*** Begin section ***

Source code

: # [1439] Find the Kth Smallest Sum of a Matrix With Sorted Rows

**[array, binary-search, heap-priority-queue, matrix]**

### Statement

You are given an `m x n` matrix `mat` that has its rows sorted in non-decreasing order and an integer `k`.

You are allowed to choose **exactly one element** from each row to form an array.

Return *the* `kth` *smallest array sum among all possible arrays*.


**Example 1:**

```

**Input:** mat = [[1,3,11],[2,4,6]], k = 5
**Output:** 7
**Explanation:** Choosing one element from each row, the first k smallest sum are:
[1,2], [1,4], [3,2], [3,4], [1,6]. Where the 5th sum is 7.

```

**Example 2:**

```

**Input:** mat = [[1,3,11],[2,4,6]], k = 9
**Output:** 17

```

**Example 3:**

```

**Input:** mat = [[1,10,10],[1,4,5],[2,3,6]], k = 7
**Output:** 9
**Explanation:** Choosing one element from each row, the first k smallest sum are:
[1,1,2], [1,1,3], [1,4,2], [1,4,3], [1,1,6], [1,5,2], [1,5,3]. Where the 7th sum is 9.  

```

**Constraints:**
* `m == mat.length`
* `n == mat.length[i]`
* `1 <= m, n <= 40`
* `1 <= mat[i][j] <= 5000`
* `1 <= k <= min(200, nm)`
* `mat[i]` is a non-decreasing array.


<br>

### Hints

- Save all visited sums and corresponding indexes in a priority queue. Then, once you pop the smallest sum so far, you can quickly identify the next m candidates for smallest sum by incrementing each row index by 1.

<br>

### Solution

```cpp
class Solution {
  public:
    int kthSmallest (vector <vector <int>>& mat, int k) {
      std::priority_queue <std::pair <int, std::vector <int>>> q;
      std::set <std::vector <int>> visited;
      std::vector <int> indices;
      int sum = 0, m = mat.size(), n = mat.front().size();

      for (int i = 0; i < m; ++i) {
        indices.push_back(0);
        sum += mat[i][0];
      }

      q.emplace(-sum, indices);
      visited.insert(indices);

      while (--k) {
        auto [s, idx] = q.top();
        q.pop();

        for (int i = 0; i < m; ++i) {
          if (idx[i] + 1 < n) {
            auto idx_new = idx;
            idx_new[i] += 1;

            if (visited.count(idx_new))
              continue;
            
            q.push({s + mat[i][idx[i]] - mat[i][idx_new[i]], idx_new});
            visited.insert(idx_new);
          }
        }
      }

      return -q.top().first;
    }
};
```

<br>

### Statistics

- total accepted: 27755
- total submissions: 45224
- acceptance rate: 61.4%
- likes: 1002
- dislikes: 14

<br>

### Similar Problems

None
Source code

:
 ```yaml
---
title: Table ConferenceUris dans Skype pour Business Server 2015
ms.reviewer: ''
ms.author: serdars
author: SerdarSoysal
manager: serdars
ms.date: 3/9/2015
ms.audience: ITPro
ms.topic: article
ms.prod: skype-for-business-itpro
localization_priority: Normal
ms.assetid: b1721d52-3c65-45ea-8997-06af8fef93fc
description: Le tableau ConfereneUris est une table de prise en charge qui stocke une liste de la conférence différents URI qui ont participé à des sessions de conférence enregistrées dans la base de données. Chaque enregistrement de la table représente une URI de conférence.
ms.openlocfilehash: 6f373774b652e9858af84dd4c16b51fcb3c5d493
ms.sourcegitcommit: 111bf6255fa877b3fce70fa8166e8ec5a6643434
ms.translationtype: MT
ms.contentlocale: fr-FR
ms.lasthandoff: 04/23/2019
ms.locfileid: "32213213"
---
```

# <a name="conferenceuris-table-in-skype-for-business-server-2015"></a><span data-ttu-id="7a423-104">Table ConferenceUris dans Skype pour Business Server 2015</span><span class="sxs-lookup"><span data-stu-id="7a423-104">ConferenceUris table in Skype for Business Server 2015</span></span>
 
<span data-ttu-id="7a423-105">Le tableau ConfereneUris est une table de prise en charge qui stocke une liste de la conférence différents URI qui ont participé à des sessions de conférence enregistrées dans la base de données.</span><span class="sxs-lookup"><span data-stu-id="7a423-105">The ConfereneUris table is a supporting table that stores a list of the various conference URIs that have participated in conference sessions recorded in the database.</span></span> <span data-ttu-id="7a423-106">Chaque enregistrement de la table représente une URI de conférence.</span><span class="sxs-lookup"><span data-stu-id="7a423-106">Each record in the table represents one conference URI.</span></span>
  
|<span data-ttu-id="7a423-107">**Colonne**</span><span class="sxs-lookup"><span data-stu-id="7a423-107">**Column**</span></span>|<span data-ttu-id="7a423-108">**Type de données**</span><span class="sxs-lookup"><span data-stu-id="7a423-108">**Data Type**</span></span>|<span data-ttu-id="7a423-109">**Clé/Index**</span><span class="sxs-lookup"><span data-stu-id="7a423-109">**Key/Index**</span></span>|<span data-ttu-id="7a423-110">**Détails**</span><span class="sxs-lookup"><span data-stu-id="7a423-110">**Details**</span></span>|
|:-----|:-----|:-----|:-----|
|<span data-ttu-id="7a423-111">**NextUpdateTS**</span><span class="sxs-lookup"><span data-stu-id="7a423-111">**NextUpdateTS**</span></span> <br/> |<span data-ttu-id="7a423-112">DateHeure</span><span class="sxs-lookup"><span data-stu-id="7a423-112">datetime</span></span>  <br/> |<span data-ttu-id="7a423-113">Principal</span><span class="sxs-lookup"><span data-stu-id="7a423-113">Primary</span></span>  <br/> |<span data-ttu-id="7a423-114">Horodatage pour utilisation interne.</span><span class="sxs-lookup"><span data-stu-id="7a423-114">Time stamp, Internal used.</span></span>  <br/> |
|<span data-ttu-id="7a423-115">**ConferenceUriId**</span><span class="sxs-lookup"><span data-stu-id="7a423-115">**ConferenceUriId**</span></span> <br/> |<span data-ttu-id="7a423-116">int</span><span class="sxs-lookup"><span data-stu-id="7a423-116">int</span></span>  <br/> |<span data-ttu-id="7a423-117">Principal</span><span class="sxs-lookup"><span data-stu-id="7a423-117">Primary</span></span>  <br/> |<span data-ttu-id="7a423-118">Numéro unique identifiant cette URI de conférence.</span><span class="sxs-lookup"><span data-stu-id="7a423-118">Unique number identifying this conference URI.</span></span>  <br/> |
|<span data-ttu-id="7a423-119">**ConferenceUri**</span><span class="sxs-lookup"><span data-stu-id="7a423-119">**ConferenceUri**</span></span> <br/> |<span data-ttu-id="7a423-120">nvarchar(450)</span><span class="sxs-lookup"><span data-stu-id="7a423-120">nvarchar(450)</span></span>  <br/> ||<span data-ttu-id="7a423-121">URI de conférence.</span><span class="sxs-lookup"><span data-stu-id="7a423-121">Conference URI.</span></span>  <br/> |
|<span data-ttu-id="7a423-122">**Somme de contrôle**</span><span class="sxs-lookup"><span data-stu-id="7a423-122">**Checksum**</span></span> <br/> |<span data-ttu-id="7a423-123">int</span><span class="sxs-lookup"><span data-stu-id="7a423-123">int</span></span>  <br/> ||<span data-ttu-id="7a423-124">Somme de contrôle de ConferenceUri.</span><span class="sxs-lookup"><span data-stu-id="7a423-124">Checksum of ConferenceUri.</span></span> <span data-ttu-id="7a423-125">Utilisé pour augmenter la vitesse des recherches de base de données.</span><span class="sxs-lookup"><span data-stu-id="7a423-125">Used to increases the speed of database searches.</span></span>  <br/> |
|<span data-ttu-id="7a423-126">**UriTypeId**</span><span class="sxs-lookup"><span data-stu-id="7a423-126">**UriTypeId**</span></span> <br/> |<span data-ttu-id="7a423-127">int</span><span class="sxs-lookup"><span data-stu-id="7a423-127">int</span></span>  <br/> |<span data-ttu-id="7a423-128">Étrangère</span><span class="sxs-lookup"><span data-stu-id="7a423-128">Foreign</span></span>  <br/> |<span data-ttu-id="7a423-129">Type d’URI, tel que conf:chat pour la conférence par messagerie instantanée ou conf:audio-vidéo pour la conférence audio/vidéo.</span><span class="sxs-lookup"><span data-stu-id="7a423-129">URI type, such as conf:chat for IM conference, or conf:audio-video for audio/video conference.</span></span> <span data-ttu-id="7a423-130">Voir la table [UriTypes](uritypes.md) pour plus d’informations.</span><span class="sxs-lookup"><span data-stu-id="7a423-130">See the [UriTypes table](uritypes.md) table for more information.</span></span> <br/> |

*** End section ***

Work request:
The answer must consist of each line from the entries that contains the string "author".

The completed task:
ms.author: serdars
author: SerdarSoysal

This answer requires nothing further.